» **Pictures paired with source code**
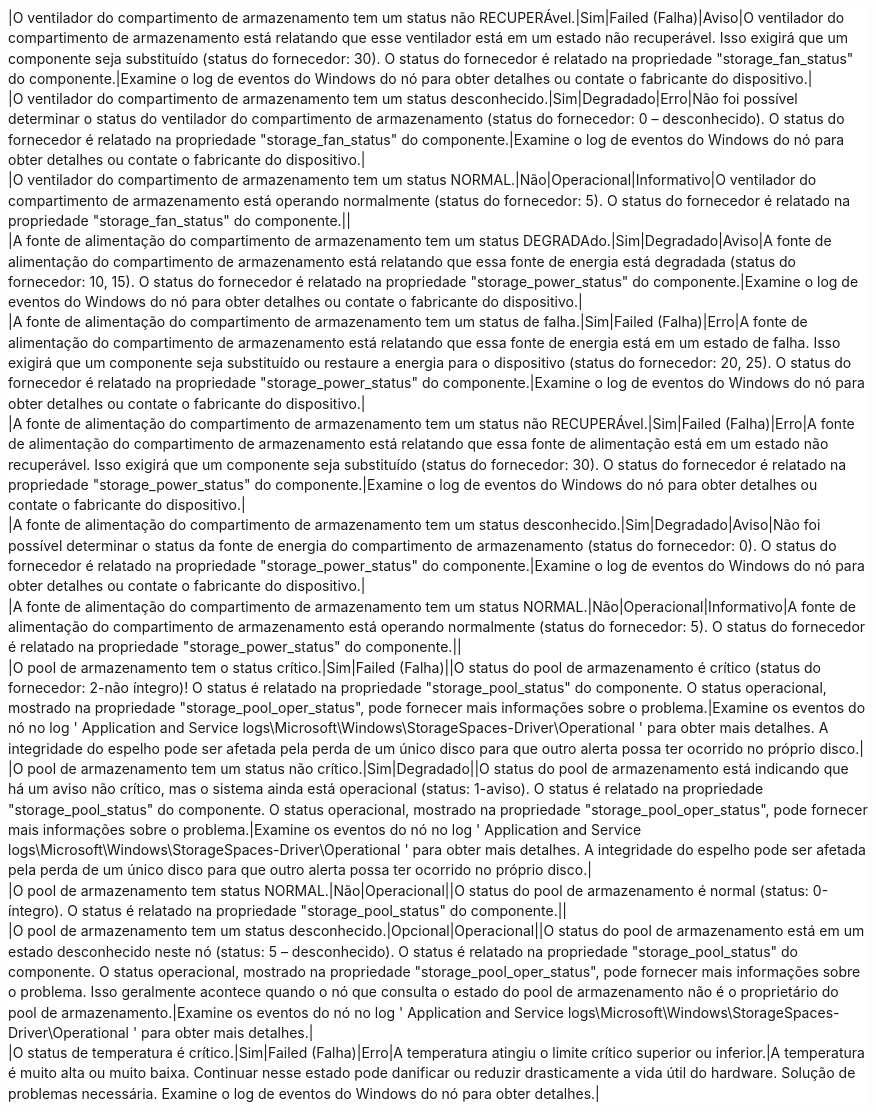 |O ventilador do compartimento de armazenamento tem um status não RECUPERÁvel.|Sim|Failed (Falha)|Aviso|O ventilador do compartimento de armazenamento está relatando que esse ventilador está em um estado não recuperável. Isso exigirá que um componente seja substituído (status do fornecedor: 30). O status do fornecedor é relatado na propriedade "storage_fan_status" do componente.|Examine o log de eventos do Windows do nó para obter detalhes ou contate o fabricante do dispositivo.|  
|O ventilador do compartimento de armazenamento tem um status desconhecido.|Sim|Degradado|Erro|Não foi possível determinar o status do ventilador do compartimento de armazenamento (status do fornecedor: 0 – desconhecido). O status do fornecedor é relatado na propriedade "storage_fan_status" do componente.|Examine o log de eventos do Windows do nó para obter detalhes ou contate o fabricante do dispositivo.|  
|O ventilador do compartimento de armazenamento tem um status NORMAL.|Não|Operacional|Informativo|O ventilador do compartimento de armazenamento está operando normalmente (status do fornecedor: 5). O status do fornecedor é relatado na propriedade "storage_fan_status" do componente.||  
|A fonte de alimentação do compartimento de armazenamento tem um status DEGRADAdo.|Sim|Degradado|Aviso|A fonte de alimentação do compartimento de armazenamento está relatando que essa fonte de energia está degradada (status do fornecedor: 10, 15). O status do fornecedor é relatado na propriedade "storage_power_status" do componente.|Examine o log de eventos do Windows do nó para obter detalhes ou contate o fabricante do dispositivo.|  
|A fonte de alimentação do compartimento de armazenamento tem um status de falha.|Sim|Failed (Falha)|Erro|A fonte de alimentação do compartimento de armazenamento está relatando que essa fonte de energia está em um estado de falha. Isso exigirá que um componente seja substituído ou restaure a energia para o dispositivo (status do fornecedor: 20, 25). O status do fornecedor é relatado na propriedade "storage_power_status" do componente.|Examine o log de eventos do Windows do nó para obter detalhes ou contate o fabricante do dispositivo.|  
|A fonte de alimentação do compartimento de armazenamento tem um status não RECUPERÁvel.|Sim|Failed (Falha)|Erro|A fonte de alimentação do compartimento de armazenamento está relatando que essa fonte de alimentação está em um estado não recuperável. Isso exigirá que um componente seja substituído (status do fornecedor: 30). O status do fornecedor é relatado na propriedade "storage_power_status" do componente.|Examine o log de eventos do Windows do nó para obter detalhes ou contate o fabricante do dispositivo.|  
|A fonte de alimentação do compartimento de armazenamento tem um status desconhecido.|Sim|Degradado|Aviso|Não foi possível determinar o status da fonte de energia do compartimento de armazenamento (status do fornecedor: 0). O status do fornecedor é relatado na propriedade "storage_power_status" do componente.|Examine o log de eventos do Windows do nó para obter detalhes ou contate o fabricante do dispositivo.|  
|A fonte de alimentação do compartimento de armazenamento tem um status NORMAL.|Não|Operacional|Informativo|A fonte de alimentação do compartimento de armazenamento está operando normalmente (status do fornecedor: 5). O status do fornecedor é relatado na propriedade "storage_power_status" do componente.||  
|O pool de armazenamento tem o status crítico.|Sim|Failed (Falha)||O status do pool de armazenamento é crítico (status do fornecedor: 2-não íntegro)! O status é relatado na propriedade "storage_pool_status" do componente.  O status operacional, mostrado na propriedade "storage_pool_oper_status", pode fornecer mais informações sobre o problema.|Examine os eventos do nó no log ' Application and Service logs\Microsoft\Windows\StorageSpaces-Driver\Operational ' para obter mais detalhes.  A integridade do espelho pode ser afetada pela perda de um único disco para que outro alerta possa ter ocorrido no próprio disco.|  
|O pool de armazenamento tem um status não crítico.|Sim|Degradado||O status do pool de armazenamento está indicando que há um aviso não crítico, mas o sistema ainda está operacional (status: 1-aviso). O status é relatado na propriedade "storage_pool_status" do componente.  O status operacional, mostrado na propriedade "storage_pool_oper_status", pode fornecer mais informações sobre o problema.|Examine os eventos do nó no log ' Application and Service logs\Microsoft\Windows\StorageSpaces-Driver\Operational ' para obter mais detalhes.  A integridade do espelho pode ser afetada pela perda de um único disco para que outro alerta possa ter ocorrido no próprio disco.|  
|O pool de armazenamento tem status NORMAL.|Não|Operacional||O status do pool de armazenamento é normal (status: 0-íntegro). O status é relatado na propriedade "storage_pool_status" do componente.||  
|O pool de armazenamento tem um status desconhecido.|Opcional|Operacional||O status do pool de armazenamento está em um estado desconhecido neste nó (status: 5 – desconhecido). O status é relatado na propriedade "storage_pool_status" do componente.  O status operacional, mostrado na propriedade "storage_pool_oper_status", pode fornecer mais informações sobre o problema.  Isso geralmente acontece quando o nó que consulta o estado do pool de armazenamento não é o proprietário do pool de armazenamento.|Examine os eventos do nó no log ' Application and Service logs\Microsoft\Windows\StorageSpaces-Driver\Operational ' para obter mais detalhes.|  
|O status de temperatura é crítico.|Sim|Failed (Falha)|Erro|A temperatura atingiu o limite crítico superior ou inferior.|A temperatura é muito alta ou muito baixa. Continuar nesse estado pode danificar ou reduzir drasticamente a vida útil do hardware. Solução de problemas necessária. Examine o log de eventos do Windows do nó para obter detalhes.|  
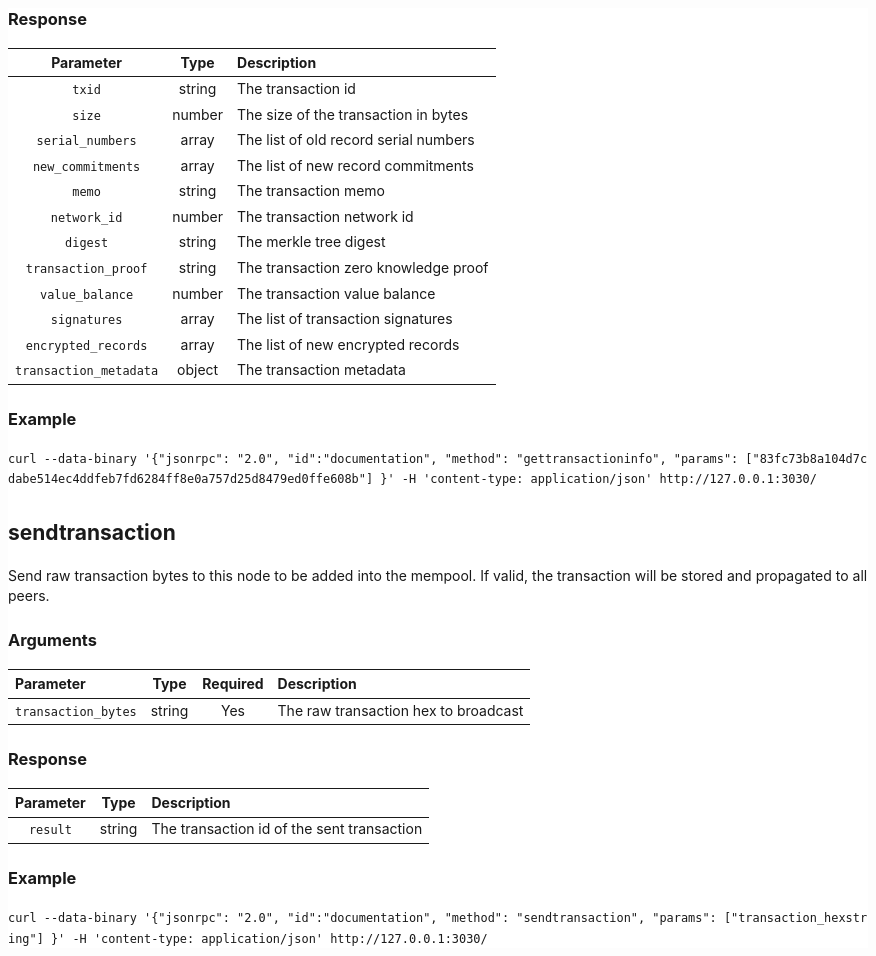 ### Response

|        Parameter        |  Type  |                Description               |
|:-----------------------:|:------:|:---------------------------------------- |
| `txid`                  | string | The transaction id                       |
| `size`                  | number | The size of the transaction in bytes     |
| `serial_numbers`    | array  | The list of old record serial numbers    |
| `new_commitments`       | array  | The list of new record commitments       |
| `memo`                  | string | The transaction memo                     |
| `network_id`            | number | The transaction network id               |
| `digest`                | string | The merkle tree digest                   |
| `transaction_proof`     | string | The transaction zero knowledge proof     |
| `value_balance`         | number | The transaction value balance            |
| `signatures`            | array  | The list of transaction signatures       |
| `encrypted_records`     | array  | The list of new encrypted records        |
| `transaction_metadata`  | object | The transaction metadata                 |

### Example
```ignore
curl --data-binary '{"jsonrpc": "2.0", "id":"documentation", "method": "gettransactioninfo", "params": ["83fc73b8a104d7cdabe514ec4ddfeb7fd6284ff8e0a757d25d8479ed0ffe608b"] }' -H 'content-type: application/json' http://127.0.0.1:3030/
```

## sendtransaction
Send raw transaction bytes to this node to be added into the mempool. If valid, the transaction will be stored and propagated to all peers.

### Arguments

|      Parameter      |  Type  | Required |              Description             |
|:------------------- |:------:|:--------:|:------------------------------------ |
| `transaction_bytes` | string |    Yes   | The raw transaction hex to broadcast |

### Response

| Parameter |  Type  |                 Description                |
|:---------:|:------:|:------------------------------------------ |
| `result`  | string | The transaction id of the sent transaction |

### Example
```ignore
curl --data-binary '{"jsonrpc": "2.0", "id":"documentation", "method": "sendtransaction", "params": ["transaction_hexstring"] }' -H 'content-type: application/json' http://127.0.0.1:3030/
```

» **Task to complete**
Would you print exactly, and only, the lines of the data above from the line with "### Arguments" through the line with "to broadcast |", inclusive?

» **Response area**
### Arguments

|      Parameter      |  Type  | Required |              Description             |
|:------------------- |:------:|:--------:|:------------------------------------ |
| `transaction_bytes` | string |    Yes   | The raw transaction hex to broadcast |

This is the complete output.